── Material to process ──

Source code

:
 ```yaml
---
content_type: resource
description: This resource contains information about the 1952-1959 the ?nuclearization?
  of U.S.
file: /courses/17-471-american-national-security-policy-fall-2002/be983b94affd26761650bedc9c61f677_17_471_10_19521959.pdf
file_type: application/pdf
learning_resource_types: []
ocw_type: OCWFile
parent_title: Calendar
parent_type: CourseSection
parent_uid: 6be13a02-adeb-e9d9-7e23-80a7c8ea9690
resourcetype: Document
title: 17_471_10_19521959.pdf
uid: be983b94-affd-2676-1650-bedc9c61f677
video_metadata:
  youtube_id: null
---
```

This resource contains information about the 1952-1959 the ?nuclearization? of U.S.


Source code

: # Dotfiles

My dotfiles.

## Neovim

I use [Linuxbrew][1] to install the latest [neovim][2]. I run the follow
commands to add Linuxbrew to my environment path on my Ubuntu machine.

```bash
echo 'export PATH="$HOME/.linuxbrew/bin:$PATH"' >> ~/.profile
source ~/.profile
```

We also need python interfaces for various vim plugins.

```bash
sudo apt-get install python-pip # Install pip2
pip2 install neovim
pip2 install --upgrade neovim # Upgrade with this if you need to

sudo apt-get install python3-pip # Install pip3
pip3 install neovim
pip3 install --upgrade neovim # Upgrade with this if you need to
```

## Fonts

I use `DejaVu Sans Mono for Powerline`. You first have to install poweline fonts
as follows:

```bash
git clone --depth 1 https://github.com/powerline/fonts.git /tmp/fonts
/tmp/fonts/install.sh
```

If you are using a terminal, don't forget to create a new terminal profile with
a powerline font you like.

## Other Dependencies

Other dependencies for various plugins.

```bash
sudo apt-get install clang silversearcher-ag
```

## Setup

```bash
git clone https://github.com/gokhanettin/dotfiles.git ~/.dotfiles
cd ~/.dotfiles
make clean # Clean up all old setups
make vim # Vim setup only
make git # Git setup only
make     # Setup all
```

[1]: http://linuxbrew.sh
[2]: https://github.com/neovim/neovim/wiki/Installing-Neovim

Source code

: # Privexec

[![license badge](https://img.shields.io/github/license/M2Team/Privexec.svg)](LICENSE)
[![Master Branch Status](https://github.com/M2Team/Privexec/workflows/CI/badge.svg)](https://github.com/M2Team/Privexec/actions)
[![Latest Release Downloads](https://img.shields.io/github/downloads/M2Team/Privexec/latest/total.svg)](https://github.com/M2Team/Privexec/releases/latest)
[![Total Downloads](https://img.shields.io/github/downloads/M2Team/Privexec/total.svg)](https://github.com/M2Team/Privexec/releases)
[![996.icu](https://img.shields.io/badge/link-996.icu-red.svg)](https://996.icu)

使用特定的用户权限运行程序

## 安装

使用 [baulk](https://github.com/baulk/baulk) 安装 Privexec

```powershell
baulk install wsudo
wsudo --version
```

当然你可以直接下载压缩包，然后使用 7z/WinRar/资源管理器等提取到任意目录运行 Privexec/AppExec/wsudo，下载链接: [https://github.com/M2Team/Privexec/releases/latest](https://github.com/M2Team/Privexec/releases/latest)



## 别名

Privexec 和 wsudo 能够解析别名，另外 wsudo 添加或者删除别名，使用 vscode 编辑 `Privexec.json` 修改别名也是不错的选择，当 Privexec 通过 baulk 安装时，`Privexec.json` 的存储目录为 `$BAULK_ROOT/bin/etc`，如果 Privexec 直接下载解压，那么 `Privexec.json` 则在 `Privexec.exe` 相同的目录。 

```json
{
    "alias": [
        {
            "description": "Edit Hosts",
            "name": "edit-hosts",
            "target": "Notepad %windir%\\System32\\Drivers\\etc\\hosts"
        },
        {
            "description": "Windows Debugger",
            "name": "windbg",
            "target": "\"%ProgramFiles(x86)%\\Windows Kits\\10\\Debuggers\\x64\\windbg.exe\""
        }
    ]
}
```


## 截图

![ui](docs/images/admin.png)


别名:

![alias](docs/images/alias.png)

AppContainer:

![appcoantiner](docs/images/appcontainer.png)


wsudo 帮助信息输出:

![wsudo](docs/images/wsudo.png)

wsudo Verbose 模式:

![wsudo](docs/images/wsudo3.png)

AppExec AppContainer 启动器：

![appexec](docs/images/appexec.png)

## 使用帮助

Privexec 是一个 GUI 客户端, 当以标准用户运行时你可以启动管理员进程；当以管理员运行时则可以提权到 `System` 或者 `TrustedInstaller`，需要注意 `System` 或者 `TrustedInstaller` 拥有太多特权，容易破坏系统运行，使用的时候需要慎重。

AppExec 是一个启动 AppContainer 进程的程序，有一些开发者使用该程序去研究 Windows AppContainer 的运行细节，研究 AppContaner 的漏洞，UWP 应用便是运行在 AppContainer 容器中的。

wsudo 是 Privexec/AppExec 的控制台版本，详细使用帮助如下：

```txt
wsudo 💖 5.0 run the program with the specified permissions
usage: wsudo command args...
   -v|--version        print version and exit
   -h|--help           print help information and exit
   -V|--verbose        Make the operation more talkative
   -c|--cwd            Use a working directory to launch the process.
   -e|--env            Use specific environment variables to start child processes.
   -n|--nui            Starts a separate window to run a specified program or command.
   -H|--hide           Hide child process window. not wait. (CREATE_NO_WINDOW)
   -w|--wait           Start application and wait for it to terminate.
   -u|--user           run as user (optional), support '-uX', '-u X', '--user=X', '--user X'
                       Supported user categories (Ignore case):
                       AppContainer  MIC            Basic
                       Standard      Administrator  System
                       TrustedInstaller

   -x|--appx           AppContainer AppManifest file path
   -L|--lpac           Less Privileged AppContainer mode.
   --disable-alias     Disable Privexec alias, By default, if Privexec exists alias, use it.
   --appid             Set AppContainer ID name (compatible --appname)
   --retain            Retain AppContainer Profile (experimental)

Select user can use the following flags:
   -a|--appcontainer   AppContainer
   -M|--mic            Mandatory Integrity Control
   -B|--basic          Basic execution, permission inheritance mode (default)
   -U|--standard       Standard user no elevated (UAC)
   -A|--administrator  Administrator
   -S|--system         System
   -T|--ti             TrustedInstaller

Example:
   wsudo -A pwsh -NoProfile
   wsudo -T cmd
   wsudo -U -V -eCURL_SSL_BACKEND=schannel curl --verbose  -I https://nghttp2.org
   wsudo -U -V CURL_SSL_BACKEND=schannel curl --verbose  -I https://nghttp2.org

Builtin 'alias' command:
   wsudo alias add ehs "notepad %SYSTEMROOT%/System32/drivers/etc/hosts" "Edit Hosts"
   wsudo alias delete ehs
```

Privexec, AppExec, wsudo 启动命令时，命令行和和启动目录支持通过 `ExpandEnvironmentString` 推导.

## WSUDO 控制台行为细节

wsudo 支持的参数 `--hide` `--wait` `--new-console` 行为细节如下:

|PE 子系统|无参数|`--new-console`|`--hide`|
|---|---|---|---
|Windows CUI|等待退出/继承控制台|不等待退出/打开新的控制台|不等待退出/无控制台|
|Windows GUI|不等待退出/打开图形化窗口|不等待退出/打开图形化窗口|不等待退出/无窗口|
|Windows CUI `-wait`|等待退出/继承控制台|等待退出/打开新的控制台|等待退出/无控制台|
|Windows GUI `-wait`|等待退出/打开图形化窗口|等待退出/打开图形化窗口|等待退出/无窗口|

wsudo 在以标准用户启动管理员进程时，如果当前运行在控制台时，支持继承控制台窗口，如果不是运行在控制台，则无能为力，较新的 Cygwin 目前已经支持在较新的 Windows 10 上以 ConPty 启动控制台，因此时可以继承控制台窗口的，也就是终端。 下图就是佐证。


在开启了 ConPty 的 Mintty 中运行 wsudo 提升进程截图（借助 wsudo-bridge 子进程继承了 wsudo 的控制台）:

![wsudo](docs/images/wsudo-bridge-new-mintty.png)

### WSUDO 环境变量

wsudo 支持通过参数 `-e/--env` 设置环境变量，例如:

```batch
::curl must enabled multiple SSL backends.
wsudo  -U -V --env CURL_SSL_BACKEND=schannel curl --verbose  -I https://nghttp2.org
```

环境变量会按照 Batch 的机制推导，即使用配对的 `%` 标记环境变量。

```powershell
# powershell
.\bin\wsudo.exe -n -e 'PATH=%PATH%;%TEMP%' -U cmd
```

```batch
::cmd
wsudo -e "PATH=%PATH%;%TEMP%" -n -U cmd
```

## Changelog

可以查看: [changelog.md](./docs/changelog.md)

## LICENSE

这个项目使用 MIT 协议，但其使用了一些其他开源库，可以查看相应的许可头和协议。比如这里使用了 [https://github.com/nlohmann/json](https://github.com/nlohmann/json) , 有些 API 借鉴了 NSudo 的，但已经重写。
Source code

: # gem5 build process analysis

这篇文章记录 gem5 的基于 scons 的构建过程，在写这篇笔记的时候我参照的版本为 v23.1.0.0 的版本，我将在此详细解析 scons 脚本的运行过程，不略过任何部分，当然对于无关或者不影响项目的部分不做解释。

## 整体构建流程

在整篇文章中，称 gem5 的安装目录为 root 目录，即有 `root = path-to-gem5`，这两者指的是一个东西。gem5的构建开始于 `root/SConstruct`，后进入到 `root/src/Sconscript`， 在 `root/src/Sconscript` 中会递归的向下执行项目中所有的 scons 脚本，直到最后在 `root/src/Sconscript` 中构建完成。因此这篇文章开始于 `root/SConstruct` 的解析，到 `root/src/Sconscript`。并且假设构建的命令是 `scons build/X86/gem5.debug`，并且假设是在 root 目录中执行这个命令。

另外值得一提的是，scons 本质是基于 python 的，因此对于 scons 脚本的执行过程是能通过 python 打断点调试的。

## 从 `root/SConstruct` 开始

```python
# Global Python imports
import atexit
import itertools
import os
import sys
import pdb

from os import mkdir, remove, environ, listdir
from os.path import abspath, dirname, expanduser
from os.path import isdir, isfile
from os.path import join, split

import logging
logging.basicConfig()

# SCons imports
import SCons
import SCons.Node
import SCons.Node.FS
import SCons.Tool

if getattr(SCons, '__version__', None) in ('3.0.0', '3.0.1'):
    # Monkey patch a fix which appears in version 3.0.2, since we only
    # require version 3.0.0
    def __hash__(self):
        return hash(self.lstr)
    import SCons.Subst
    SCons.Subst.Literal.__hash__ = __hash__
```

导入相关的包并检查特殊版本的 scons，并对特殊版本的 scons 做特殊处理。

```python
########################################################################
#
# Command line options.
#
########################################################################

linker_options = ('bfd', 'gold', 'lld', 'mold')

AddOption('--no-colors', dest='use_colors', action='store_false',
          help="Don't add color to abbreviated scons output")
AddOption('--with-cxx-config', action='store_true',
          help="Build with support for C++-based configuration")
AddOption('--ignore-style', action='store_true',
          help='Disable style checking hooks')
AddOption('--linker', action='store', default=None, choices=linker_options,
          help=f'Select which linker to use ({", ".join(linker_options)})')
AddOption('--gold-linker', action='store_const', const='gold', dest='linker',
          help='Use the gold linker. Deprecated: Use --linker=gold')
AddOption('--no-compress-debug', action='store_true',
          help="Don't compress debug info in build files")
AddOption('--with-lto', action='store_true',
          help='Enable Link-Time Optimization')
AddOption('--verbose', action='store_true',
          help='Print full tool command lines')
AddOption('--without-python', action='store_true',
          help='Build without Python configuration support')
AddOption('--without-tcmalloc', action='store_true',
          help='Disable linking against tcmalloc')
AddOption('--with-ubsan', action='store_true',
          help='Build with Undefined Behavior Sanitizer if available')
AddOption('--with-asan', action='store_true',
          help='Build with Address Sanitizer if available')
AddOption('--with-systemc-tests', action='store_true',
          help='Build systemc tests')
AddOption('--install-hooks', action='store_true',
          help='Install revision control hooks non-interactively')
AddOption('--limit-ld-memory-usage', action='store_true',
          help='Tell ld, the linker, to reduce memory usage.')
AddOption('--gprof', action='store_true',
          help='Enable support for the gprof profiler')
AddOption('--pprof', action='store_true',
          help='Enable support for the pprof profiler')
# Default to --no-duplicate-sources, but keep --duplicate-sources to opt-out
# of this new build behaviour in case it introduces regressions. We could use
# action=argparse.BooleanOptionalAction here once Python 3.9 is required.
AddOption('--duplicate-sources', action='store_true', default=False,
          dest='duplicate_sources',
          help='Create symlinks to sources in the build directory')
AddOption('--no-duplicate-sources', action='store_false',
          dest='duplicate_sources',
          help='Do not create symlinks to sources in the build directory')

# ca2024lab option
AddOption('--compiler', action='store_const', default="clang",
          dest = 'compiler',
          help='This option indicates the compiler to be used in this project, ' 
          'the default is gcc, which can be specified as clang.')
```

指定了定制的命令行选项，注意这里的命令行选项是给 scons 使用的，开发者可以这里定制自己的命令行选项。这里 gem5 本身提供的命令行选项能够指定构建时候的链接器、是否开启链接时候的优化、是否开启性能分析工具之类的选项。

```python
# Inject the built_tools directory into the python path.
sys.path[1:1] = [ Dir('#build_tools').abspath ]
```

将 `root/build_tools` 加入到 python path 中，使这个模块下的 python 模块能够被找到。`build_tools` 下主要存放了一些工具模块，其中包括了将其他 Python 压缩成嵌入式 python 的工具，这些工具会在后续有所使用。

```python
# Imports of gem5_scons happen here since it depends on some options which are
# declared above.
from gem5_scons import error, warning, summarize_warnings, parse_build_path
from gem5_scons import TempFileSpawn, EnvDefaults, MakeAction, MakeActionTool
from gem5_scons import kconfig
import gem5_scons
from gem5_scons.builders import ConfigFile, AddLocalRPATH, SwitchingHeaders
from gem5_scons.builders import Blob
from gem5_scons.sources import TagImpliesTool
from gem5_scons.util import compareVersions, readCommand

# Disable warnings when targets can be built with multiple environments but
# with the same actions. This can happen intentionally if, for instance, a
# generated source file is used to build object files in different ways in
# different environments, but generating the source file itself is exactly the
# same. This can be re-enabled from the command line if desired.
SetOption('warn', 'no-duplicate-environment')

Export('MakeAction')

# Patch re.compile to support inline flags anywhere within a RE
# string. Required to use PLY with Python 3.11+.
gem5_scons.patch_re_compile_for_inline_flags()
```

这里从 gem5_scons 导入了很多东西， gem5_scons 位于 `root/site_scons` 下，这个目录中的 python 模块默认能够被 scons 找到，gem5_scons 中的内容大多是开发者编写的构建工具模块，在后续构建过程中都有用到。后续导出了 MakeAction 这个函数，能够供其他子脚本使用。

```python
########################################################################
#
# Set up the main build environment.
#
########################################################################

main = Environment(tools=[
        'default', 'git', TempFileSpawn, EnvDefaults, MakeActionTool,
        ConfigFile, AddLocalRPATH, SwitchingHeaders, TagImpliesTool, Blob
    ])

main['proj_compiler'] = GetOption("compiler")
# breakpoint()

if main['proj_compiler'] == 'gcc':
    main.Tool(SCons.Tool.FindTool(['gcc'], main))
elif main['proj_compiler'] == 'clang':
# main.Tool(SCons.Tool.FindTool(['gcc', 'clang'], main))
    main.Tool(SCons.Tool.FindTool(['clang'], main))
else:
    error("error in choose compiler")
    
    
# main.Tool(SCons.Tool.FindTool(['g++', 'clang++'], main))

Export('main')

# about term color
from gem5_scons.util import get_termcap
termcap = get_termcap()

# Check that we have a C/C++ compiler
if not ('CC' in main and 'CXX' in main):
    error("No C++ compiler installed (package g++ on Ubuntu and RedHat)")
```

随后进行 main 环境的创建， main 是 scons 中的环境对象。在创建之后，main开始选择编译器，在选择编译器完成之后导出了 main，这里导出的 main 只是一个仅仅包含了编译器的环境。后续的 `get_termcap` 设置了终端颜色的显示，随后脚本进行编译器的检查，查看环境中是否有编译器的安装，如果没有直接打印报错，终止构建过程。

───

**Your goal**
Identify the lines of the entries containing the string "bridge". Copy each such line.

**Exercise answer**
在开启了 ConPty 的 Mintty 中运行 wsudo 提升进程截图（借助 wsudo-bridge 子进程继承了 wsudo 的控制台）:
![wsudo](docs/images/wsudo-bridge-new-mintty.png)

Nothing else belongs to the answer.